June 10th, New York City: At about 100 degrees, this was probably one of the hottest spring days in 2008. The SIFMA (Securities Industry and Financial Markets Association) technology management exhibit was just opening up, and to keep all the suit-wearing businessmen cool, the hotel’s air conditioners were throwing many BTUs away…

This wasn’t without reminding me of the reason why I was there, standing at the AMD booth, demonstrating computation running on an AMD FireStream graphic card…

It all started almost a year ago, when most of our Wall Street customers asked us whether we could help with programming to GPU (Graphical Processing Unit), or most widely known as ‘accelerated graphics card’.

Their interest is pretty simple - financial computations require a LOT of computing power. And with a traditional CPU-based approach like a grid, a LOT of computing power requires a LOT of electrical power, which at the end of the day is lost in the air conditioning system…

It is foreseen than ‘accelerated computing’ based on hardware derived from what is commonly known as ‘graphics cards’ is the best chance to save a lot of those BTUs…

Why?

First, GPU can accelerate computations by a huge ratio.

Pac-Man was released in 1981, and by today’s standards, moving the yellow flat circle across the screen is no more considered a technological achievement. As a matter of fact, 3dfx Inc. revolutionized gaming in 1995 by introducing the first ‘consumer accelerated graphics card’, hence delivering ‘mind bending graphics’. Simultaneously, Microsoft introduced the first version of their DirectX API, now the leading reference in gaming development. And 13 years later, GPUs are now able to create three dimensional images more than 200 times faster than regular CPUs.

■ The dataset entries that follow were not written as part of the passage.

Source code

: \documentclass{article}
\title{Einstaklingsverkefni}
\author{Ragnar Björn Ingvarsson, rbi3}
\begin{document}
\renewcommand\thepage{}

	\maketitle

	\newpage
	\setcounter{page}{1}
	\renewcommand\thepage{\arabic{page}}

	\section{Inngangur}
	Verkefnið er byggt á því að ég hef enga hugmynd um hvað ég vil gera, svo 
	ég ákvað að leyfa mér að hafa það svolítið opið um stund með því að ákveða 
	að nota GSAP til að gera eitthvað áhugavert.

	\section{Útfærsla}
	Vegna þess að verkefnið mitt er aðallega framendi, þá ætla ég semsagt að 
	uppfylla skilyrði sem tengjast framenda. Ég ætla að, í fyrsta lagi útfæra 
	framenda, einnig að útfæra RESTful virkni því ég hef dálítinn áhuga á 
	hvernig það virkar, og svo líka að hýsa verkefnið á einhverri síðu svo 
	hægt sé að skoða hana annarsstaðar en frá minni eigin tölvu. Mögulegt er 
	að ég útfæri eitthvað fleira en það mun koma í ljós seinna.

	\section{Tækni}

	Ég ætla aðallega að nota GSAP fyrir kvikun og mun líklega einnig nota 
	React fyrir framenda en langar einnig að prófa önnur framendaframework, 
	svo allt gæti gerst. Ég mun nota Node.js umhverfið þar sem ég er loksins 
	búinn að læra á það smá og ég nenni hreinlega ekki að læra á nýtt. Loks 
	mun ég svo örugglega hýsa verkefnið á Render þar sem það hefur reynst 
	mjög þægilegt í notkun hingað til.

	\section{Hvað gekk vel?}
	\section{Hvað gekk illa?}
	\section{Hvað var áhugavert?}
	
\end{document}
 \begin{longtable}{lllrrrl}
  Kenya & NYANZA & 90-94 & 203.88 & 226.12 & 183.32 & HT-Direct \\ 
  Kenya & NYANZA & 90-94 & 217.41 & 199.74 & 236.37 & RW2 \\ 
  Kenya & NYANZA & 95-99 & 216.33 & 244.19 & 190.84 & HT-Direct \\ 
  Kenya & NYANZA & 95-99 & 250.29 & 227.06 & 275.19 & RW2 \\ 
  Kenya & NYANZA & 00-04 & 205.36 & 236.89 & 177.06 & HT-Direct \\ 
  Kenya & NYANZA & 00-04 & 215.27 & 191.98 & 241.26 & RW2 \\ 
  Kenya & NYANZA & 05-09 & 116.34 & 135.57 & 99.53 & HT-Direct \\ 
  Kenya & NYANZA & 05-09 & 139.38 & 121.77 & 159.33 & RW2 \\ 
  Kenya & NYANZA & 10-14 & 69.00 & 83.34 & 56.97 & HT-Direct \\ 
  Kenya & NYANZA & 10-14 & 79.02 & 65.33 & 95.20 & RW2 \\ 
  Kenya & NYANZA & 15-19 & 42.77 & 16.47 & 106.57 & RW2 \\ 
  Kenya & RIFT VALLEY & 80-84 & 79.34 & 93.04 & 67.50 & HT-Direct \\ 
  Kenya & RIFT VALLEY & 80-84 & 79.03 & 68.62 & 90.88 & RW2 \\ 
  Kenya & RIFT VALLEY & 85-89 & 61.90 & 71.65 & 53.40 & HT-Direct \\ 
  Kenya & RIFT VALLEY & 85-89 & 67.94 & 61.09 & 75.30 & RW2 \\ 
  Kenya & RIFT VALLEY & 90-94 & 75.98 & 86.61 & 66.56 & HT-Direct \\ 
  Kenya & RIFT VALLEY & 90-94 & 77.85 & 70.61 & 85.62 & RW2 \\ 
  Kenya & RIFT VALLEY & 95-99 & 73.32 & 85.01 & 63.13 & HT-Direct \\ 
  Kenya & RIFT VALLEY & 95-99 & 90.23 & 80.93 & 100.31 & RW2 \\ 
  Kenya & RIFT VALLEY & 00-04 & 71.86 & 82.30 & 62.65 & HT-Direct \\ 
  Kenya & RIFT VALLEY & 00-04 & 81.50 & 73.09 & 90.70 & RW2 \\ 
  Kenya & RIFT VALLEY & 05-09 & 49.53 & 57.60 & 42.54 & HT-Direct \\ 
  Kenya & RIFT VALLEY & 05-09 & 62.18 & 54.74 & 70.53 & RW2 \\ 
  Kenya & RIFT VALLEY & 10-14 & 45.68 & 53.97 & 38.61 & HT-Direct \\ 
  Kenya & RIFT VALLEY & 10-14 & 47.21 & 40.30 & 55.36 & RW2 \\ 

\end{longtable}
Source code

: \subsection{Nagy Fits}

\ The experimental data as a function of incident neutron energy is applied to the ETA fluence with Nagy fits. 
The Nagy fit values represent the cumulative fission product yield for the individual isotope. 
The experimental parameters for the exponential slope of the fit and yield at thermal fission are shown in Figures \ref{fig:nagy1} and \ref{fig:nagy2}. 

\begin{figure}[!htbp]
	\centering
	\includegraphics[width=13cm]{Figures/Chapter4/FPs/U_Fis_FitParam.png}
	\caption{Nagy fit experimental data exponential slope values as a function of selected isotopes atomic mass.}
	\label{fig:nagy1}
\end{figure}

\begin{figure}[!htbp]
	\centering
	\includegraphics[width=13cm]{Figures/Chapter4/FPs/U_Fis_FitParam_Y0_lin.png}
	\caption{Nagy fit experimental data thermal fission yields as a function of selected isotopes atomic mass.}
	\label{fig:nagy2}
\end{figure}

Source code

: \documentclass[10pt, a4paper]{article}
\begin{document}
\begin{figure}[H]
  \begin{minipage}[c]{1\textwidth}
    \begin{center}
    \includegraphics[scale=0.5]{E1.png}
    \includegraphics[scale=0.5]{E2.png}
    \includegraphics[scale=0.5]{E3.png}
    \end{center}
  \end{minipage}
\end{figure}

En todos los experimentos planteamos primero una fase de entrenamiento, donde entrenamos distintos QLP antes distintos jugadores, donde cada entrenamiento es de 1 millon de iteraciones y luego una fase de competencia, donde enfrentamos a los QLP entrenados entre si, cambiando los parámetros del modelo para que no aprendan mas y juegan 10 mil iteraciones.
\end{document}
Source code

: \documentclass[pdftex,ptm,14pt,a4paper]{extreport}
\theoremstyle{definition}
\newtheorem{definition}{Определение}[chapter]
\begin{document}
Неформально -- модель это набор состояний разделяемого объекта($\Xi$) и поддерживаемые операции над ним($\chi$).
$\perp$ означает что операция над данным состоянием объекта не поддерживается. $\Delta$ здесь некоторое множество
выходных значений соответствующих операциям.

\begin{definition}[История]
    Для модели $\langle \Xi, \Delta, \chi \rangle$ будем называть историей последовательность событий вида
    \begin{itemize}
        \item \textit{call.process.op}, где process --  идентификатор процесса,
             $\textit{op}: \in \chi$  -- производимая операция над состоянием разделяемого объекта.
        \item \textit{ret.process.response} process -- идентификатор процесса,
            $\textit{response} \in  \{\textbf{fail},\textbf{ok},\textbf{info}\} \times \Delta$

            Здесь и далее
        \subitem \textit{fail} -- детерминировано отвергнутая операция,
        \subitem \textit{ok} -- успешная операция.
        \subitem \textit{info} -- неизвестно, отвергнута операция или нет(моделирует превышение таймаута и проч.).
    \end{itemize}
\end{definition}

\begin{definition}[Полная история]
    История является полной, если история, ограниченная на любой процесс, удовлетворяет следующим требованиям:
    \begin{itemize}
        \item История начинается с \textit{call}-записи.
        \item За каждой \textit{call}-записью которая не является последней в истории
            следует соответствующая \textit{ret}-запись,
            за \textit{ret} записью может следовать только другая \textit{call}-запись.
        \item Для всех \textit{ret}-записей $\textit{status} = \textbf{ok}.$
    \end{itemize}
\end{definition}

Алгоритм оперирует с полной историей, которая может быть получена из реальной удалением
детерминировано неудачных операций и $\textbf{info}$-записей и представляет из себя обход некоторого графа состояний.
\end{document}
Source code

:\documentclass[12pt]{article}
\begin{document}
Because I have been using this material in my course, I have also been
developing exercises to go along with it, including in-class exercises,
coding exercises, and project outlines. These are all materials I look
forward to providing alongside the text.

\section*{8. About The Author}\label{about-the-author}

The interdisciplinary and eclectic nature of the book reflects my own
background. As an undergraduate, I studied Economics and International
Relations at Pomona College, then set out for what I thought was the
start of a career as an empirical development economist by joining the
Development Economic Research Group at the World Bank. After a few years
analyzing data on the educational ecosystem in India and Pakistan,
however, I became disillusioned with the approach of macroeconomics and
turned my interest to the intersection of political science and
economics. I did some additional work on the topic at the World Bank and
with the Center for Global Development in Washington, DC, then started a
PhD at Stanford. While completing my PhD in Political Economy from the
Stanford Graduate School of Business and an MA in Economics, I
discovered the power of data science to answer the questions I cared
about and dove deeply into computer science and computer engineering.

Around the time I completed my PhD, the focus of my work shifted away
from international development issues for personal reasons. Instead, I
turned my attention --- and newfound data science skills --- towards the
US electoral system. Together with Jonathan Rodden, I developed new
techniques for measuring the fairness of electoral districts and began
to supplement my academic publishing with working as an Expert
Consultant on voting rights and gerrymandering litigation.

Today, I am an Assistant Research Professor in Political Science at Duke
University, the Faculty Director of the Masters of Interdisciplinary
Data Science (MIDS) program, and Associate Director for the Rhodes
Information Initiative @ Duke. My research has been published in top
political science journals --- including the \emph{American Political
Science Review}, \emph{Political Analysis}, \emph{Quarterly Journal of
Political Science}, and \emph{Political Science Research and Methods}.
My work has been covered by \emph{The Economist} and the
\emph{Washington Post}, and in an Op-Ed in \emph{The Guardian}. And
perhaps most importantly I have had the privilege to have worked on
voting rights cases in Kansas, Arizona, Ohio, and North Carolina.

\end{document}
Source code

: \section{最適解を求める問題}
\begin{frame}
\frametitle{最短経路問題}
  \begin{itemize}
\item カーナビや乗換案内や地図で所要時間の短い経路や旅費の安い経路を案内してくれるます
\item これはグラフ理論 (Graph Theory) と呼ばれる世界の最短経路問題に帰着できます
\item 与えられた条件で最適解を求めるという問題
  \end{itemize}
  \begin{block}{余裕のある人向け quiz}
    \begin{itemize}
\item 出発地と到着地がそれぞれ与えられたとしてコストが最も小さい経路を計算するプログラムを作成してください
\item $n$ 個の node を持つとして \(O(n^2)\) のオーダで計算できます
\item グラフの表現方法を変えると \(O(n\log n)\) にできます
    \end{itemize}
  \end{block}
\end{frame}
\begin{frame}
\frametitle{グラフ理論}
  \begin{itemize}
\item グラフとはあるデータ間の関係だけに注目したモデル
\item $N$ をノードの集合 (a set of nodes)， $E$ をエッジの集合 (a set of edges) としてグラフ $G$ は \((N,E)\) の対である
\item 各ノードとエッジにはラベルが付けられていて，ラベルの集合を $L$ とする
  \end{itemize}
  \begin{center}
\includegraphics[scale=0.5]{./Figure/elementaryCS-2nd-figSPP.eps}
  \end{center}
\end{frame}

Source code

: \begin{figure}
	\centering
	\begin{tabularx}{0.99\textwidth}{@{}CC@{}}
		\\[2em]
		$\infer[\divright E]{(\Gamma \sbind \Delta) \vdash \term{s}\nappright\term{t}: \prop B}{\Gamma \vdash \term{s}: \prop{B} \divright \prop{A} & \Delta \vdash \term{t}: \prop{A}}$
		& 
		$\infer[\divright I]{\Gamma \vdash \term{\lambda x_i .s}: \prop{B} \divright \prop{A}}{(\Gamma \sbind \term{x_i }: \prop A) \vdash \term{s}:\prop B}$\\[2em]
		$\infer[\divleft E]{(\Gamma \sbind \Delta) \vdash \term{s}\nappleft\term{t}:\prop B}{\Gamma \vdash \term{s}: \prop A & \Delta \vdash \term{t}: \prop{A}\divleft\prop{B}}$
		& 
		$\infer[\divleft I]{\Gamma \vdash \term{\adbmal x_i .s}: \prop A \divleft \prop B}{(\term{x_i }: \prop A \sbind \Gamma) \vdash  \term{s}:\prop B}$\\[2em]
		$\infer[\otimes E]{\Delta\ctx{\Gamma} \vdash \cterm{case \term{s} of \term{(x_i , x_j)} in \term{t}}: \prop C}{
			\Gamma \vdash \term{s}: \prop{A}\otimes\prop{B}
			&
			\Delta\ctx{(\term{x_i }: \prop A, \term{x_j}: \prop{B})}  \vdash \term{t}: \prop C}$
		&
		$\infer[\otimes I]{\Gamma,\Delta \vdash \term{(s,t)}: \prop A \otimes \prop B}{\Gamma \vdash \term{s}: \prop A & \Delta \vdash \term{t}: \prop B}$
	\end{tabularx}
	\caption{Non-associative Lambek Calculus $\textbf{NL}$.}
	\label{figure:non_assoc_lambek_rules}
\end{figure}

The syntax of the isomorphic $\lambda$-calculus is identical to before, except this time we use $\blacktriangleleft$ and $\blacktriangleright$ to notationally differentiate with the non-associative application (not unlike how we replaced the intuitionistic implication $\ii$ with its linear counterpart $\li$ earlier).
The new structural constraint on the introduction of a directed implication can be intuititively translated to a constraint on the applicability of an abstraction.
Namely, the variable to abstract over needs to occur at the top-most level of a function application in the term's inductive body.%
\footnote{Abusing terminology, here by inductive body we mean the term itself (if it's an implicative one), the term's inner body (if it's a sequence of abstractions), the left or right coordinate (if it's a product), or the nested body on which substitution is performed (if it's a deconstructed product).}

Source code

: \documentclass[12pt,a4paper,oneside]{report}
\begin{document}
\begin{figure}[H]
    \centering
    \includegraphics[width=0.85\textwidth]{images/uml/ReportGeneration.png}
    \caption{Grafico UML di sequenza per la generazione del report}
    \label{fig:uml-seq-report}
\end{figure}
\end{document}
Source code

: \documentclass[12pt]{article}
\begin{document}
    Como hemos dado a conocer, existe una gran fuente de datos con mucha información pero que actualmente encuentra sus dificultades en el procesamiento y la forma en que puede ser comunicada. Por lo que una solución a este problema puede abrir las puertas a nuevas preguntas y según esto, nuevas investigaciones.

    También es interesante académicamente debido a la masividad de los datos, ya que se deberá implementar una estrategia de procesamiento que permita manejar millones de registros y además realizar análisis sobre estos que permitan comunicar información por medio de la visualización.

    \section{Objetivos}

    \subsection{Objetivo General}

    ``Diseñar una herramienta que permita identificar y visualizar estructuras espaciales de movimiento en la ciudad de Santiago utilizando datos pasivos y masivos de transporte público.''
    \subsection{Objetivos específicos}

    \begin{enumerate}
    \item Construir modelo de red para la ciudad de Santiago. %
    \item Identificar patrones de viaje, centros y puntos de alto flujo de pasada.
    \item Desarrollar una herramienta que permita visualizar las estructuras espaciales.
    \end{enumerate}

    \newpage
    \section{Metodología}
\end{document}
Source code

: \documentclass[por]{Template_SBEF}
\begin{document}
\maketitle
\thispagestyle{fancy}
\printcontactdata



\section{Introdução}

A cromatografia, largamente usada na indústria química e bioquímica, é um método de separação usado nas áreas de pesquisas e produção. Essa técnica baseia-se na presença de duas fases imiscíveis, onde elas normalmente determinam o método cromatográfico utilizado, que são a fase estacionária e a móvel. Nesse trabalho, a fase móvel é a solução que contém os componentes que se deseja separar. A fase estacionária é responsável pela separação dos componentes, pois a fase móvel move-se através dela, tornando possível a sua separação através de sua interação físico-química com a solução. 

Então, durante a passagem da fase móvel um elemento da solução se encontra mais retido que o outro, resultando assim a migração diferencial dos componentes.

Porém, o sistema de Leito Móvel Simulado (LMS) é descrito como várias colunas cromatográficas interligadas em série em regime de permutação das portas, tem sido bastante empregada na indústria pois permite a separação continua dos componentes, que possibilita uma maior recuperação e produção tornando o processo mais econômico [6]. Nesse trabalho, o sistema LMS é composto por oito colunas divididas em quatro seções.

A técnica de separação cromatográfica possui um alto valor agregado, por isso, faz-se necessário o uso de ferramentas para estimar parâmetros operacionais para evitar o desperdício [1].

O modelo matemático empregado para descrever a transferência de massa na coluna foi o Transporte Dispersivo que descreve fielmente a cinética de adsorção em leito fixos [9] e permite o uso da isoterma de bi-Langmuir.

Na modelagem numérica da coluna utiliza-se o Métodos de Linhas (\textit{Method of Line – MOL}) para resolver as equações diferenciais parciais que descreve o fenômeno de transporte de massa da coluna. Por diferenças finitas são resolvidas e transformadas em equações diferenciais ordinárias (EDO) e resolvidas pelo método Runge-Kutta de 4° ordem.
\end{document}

It is not a stretch to establish a parallel between the Black-Scholes paper (published in 1973 and introducing basic option pricing concepts) and Pac-Man. After all, they both created a new industry. But while the ‘accelerated computing’ revolution happened in 1995 for video-gaming, Financial and General Purpose accelerated computing is being revolutionized today.

AMD and nVIDIA are the first to introduce new dedicated cards that are no more limited to graphics and linear algebra only, but can also run full double-precision C-like programs on extremely large sets of data. Simultaneously, general purposes APIs are becoming available. And preliminary tests show 10X - 40X improvement for some applications. It is still a bit shy of the acceleration we are seeing in the graphics world, but remember we are talking 1st generation hardware.

Second, GPUs can save power.

Even at a 20X improvement, a single GPU offers performance of 20 CPU cores. And it consumes around less than 150Watts… And if you can picture it correctly, it is easy to compare the size of the 8 cores server I was using at the SIFMA show and the AMD FireStream card (about a fourth of a shoe box).

SIFMA 2008 was the perfect opportunity to confirm that ‘accelerated computing’ is the future. But, the overall feel remains that in most cases GPU development is slowed down by a still maturing industry both for APIs and hardware, but people are seriously investigating it.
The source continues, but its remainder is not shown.